### What the task requires:
Working from the entries below, tally each line that holds "configured". Give the tally and nothing else.
(Given records)
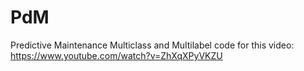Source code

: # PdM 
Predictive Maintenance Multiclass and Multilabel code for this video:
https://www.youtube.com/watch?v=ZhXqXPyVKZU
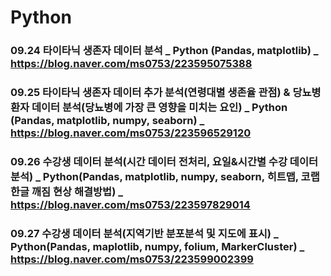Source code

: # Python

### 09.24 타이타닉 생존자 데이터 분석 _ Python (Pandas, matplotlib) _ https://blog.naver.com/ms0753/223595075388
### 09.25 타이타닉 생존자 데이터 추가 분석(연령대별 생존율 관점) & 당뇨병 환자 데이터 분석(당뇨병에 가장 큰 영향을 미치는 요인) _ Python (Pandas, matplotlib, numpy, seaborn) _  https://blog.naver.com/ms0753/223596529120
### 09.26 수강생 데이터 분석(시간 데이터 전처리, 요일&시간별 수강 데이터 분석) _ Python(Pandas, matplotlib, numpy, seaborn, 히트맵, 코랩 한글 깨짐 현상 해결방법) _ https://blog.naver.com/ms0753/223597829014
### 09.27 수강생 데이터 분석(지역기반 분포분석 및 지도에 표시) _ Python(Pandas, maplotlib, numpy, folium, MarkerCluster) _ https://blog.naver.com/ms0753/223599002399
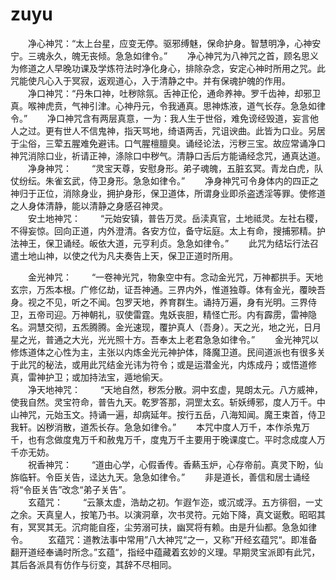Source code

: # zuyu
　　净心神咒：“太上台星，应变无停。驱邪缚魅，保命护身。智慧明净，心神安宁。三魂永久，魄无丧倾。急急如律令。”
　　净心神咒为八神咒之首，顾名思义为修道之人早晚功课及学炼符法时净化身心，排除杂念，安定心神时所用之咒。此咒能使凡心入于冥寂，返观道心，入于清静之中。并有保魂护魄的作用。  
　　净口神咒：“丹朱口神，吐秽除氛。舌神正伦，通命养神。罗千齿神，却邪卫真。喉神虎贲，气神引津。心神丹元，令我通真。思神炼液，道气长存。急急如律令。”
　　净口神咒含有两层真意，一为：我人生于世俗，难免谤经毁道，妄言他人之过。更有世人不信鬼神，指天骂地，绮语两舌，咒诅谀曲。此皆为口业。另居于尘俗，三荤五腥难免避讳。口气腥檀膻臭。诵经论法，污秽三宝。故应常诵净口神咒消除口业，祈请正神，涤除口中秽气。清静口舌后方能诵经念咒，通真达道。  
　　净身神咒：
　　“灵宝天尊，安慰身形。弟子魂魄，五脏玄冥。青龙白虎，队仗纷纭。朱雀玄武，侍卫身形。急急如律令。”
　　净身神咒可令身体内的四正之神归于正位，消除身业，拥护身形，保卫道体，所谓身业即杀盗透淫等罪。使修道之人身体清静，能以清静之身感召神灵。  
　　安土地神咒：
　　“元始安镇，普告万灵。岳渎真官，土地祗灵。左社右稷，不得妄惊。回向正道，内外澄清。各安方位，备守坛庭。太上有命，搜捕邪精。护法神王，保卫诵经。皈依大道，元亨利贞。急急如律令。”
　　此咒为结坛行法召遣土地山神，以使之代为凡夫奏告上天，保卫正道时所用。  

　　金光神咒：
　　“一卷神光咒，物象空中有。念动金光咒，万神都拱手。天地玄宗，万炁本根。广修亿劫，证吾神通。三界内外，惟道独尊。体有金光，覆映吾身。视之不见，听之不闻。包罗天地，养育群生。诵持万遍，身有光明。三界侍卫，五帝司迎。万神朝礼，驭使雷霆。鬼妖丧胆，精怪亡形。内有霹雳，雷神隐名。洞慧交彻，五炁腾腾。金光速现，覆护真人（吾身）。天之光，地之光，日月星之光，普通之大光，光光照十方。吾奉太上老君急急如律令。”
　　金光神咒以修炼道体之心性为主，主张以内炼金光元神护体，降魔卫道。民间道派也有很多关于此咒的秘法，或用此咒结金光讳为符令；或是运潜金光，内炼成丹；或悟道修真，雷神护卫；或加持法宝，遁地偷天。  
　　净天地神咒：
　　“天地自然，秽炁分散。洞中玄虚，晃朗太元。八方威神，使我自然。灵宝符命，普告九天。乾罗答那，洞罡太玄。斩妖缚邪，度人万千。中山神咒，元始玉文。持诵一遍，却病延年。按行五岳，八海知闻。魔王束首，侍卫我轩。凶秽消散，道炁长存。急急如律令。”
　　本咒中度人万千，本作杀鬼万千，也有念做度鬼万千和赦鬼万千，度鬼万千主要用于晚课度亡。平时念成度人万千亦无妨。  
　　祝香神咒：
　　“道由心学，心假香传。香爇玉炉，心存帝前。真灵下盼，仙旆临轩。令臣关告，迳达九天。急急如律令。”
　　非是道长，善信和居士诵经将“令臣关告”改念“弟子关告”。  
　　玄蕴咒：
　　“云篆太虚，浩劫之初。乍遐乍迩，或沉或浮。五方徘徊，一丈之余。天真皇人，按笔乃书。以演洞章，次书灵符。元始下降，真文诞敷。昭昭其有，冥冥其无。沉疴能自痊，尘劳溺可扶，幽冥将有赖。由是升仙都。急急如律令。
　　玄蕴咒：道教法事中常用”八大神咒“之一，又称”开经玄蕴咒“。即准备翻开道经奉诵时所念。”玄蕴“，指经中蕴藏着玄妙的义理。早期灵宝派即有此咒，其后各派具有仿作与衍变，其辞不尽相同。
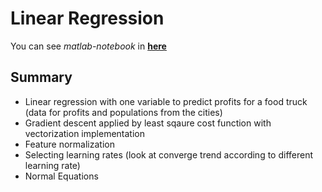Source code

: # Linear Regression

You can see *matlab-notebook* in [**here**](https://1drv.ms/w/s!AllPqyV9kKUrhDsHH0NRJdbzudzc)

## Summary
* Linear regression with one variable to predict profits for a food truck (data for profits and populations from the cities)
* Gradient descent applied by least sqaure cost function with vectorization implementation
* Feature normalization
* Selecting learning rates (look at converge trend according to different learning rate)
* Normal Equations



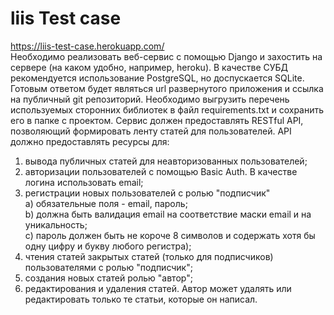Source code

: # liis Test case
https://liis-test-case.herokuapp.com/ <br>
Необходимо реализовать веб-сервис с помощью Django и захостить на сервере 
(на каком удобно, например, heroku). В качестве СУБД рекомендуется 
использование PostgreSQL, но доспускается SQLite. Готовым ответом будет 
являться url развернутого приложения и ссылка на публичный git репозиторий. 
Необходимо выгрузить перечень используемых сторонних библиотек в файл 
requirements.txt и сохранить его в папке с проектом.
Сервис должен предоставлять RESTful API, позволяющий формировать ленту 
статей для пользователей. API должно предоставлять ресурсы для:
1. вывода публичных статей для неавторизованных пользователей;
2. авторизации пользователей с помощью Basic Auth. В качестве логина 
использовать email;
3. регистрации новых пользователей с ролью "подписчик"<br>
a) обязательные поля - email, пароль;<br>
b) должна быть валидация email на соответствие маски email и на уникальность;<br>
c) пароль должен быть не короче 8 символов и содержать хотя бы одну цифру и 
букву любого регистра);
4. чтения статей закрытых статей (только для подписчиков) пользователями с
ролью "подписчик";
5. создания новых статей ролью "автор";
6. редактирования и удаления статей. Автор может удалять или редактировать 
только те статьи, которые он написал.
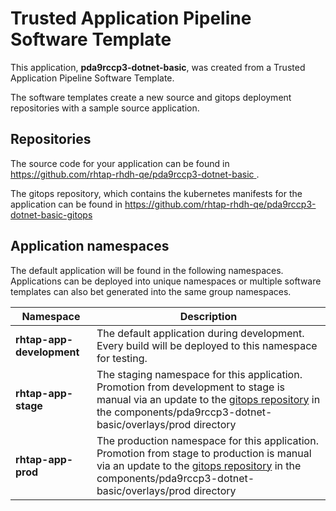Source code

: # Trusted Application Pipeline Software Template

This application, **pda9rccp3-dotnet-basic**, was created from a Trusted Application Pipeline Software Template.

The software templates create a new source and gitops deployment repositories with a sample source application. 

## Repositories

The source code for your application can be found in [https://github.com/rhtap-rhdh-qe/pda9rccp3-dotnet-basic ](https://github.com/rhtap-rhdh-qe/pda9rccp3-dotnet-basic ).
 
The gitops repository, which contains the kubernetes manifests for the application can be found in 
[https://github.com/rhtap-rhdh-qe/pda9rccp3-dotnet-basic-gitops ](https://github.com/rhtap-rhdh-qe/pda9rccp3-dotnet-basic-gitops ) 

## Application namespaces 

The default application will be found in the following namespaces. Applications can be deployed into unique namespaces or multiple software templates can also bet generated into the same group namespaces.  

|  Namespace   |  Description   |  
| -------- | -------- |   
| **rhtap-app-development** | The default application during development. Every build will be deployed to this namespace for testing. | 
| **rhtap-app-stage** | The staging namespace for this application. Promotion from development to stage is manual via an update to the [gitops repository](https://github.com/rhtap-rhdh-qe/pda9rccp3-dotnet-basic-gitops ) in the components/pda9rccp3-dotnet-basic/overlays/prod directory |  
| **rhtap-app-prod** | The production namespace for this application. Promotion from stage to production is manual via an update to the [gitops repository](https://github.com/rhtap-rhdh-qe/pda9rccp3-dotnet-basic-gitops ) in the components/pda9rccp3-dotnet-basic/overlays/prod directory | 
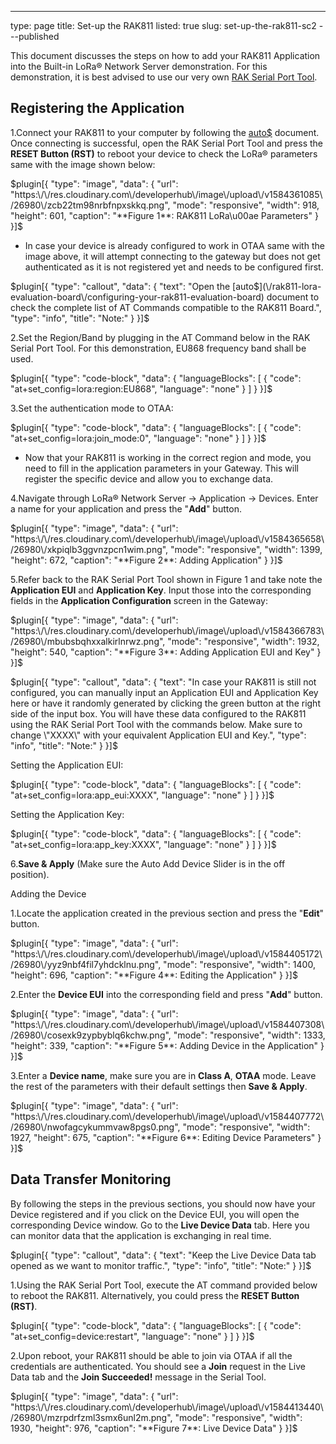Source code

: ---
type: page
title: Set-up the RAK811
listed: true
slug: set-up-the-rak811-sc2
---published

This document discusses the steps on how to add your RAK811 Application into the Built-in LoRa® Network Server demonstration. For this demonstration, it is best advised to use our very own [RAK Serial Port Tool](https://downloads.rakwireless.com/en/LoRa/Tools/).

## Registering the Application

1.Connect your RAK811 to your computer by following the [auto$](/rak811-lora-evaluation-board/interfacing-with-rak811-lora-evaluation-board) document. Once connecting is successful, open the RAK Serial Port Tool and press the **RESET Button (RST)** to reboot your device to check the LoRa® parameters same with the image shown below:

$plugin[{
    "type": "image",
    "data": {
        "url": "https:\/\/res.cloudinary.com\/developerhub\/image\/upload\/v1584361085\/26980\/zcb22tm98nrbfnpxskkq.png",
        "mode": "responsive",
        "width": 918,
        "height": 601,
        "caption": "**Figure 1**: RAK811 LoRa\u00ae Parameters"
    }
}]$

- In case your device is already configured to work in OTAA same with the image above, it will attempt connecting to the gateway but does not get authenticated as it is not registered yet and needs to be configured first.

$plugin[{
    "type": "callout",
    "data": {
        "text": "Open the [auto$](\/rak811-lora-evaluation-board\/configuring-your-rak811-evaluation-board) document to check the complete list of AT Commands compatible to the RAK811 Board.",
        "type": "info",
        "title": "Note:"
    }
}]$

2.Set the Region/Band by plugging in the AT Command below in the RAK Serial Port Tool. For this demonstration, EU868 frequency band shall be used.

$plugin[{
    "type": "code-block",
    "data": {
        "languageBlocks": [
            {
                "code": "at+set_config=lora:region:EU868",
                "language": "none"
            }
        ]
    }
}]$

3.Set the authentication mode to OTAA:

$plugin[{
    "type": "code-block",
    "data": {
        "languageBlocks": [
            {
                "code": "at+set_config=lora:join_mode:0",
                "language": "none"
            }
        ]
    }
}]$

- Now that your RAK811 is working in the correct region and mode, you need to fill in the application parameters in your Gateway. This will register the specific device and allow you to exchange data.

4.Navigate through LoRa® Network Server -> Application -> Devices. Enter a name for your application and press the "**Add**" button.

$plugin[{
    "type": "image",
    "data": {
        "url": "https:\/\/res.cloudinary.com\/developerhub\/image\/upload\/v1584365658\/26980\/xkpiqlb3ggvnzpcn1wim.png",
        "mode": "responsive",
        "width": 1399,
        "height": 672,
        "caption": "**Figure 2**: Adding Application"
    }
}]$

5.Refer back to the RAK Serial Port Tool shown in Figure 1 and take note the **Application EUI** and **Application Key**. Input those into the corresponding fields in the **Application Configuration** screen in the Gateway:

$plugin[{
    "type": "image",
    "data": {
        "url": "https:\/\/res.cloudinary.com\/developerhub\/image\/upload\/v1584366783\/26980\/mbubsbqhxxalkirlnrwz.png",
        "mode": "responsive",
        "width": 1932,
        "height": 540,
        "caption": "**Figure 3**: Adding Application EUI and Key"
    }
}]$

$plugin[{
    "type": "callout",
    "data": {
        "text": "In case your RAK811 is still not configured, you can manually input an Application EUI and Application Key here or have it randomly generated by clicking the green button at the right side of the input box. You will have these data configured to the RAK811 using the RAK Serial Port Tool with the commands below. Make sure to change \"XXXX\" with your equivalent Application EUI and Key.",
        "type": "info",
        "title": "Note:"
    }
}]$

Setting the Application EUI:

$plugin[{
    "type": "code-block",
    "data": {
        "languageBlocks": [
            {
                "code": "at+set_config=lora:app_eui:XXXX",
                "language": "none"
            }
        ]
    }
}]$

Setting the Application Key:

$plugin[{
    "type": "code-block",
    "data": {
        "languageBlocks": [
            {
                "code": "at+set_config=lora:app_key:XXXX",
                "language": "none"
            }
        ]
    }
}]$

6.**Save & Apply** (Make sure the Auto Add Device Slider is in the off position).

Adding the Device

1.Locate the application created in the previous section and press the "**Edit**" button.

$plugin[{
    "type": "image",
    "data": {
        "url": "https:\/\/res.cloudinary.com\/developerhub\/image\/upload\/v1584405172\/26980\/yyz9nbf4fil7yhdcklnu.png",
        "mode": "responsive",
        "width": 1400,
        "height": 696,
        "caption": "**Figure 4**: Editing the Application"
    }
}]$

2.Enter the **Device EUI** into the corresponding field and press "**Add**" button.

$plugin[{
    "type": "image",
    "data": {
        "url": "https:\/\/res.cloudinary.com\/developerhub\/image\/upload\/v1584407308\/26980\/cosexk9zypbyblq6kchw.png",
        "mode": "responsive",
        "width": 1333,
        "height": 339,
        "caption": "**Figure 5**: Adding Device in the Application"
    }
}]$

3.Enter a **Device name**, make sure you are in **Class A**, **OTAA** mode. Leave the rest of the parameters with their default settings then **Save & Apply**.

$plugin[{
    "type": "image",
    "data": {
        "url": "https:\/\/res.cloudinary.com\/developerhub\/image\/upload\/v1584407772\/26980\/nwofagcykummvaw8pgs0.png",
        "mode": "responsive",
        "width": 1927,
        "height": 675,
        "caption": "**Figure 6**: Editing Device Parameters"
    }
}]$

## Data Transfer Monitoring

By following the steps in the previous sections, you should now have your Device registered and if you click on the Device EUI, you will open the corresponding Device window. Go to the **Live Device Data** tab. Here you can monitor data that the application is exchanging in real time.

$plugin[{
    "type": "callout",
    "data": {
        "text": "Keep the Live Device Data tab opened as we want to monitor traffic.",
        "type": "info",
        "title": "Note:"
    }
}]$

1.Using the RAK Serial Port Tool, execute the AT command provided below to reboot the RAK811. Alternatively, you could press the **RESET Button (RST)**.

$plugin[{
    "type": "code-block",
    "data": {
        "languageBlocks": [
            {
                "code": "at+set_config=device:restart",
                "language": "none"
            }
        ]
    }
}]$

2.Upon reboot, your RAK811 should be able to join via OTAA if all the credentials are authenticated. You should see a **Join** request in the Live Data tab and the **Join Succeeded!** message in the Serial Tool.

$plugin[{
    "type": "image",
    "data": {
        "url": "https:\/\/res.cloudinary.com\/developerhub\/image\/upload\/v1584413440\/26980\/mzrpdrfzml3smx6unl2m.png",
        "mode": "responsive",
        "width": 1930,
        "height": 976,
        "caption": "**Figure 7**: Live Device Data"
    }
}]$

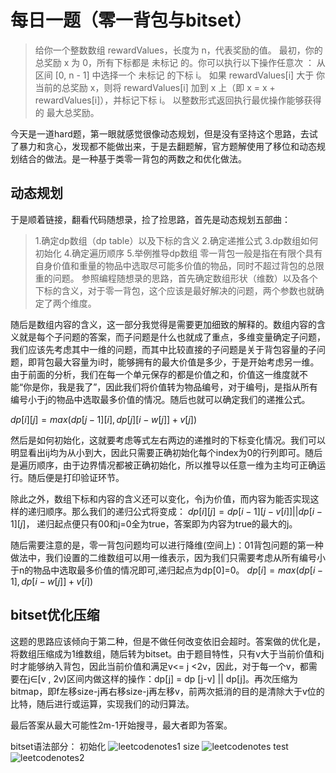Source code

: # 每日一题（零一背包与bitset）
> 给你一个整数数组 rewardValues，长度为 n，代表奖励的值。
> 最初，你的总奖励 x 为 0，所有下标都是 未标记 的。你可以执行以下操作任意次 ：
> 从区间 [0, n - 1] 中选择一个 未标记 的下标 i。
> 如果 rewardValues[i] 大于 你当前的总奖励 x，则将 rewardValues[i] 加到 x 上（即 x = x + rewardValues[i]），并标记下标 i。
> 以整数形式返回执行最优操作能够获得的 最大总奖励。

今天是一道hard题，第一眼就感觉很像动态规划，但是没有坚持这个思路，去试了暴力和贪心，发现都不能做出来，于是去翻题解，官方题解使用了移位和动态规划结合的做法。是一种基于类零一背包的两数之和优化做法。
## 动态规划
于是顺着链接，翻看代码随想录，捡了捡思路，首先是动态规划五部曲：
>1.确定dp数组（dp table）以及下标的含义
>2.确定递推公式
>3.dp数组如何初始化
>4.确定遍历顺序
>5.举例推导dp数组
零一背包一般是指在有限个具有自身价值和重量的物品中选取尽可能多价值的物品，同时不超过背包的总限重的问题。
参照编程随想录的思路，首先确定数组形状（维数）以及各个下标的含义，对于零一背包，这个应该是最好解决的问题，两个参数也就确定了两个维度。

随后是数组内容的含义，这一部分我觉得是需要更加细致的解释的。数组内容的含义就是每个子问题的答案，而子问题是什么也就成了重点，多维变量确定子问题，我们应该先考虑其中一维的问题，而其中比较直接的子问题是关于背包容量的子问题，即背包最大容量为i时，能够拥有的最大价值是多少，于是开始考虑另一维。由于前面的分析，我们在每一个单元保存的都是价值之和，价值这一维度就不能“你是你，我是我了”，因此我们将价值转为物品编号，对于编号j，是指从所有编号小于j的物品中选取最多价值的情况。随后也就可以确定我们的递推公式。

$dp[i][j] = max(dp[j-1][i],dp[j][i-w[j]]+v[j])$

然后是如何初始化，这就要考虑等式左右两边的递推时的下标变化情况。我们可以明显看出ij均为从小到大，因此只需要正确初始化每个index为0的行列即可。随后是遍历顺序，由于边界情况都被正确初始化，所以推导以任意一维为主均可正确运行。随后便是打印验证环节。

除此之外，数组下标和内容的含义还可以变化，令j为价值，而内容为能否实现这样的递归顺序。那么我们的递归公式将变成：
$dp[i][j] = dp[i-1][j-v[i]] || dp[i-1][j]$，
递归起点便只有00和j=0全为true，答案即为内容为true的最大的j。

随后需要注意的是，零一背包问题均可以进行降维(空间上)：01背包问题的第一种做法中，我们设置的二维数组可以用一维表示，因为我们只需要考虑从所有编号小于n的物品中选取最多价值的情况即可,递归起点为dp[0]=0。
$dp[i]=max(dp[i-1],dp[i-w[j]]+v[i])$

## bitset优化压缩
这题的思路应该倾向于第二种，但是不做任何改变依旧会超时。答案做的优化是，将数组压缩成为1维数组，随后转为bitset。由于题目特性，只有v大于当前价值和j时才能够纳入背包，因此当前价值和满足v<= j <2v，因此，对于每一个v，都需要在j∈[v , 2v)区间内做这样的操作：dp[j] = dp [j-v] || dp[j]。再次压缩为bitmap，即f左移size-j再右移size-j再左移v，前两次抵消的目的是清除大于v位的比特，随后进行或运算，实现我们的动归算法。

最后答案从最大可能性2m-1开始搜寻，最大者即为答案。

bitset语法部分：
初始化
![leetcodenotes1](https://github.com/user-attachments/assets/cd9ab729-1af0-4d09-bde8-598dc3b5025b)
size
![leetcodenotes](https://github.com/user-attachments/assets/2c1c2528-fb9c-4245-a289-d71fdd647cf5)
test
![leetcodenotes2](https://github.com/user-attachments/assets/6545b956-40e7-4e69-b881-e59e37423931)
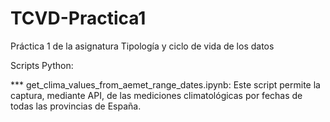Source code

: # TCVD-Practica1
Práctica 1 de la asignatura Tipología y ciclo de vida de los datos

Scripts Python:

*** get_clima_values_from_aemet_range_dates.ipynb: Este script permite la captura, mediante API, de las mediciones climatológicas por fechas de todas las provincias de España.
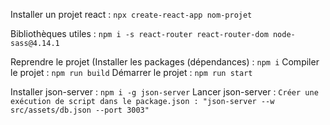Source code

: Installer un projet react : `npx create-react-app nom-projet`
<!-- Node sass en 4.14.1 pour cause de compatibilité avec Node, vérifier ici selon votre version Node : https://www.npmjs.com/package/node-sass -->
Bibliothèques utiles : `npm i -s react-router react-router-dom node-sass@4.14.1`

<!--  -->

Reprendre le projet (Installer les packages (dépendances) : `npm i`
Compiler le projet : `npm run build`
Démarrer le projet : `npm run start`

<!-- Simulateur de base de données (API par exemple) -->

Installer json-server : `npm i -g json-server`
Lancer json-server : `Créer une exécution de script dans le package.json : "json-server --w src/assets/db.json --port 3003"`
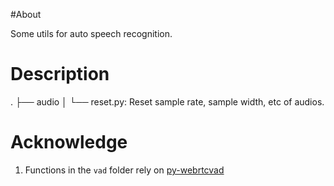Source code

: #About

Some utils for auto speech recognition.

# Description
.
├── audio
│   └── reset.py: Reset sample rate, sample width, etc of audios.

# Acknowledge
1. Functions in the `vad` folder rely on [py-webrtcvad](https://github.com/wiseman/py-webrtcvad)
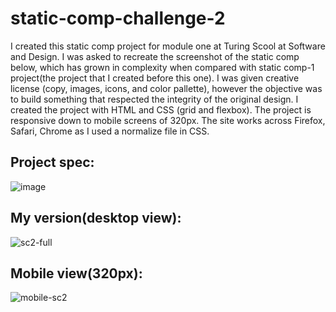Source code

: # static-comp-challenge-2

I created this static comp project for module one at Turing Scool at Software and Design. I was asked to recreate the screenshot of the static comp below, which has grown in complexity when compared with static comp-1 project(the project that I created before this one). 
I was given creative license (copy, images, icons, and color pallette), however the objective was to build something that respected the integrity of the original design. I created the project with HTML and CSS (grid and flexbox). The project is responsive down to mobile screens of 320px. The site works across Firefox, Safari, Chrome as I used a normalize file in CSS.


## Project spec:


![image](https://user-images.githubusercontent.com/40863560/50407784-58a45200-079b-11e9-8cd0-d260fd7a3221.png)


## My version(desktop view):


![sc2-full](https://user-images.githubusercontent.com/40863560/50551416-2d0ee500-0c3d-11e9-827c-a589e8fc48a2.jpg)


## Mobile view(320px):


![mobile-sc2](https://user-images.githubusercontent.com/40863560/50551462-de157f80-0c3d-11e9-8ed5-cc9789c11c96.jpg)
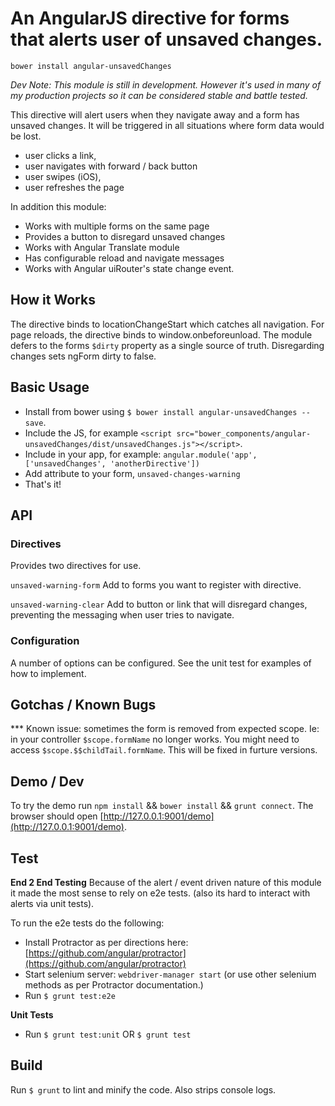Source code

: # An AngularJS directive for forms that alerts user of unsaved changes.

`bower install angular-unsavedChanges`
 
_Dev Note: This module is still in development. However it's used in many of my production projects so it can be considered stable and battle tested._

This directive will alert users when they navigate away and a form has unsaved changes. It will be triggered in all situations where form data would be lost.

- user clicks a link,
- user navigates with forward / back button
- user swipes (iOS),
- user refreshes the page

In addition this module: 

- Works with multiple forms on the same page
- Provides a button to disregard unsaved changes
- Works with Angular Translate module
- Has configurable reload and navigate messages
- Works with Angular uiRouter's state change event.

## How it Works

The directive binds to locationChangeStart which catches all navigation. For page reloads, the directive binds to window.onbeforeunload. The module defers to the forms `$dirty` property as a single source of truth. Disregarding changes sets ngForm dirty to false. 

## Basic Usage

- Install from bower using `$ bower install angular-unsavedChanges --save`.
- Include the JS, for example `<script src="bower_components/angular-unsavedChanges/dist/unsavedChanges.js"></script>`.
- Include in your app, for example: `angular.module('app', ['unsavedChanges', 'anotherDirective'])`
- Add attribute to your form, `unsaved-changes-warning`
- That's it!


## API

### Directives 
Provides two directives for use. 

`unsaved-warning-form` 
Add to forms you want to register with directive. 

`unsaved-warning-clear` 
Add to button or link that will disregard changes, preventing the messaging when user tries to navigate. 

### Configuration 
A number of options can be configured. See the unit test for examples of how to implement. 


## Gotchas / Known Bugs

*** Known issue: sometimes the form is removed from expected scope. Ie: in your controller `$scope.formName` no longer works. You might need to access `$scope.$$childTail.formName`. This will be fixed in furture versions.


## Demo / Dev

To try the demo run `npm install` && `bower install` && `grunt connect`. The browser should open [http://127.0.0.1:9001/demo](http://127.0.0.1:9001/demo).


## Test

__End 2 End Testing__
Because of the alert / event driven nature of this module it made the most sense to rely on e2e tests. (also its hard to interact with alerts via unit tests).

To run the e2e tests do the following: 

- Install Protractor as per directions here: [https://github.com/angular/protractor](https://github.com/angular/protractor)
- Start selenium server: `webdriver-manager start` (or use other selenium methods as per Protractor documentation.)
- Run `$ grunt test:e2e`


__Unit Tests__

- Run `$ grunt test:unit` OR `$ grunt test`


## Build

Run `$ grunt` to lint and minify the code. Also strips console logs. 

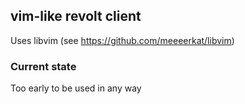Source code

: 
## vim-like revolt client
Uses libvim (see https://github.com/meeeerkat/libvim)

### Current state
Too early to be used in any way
(End Given records)
### Solution:
3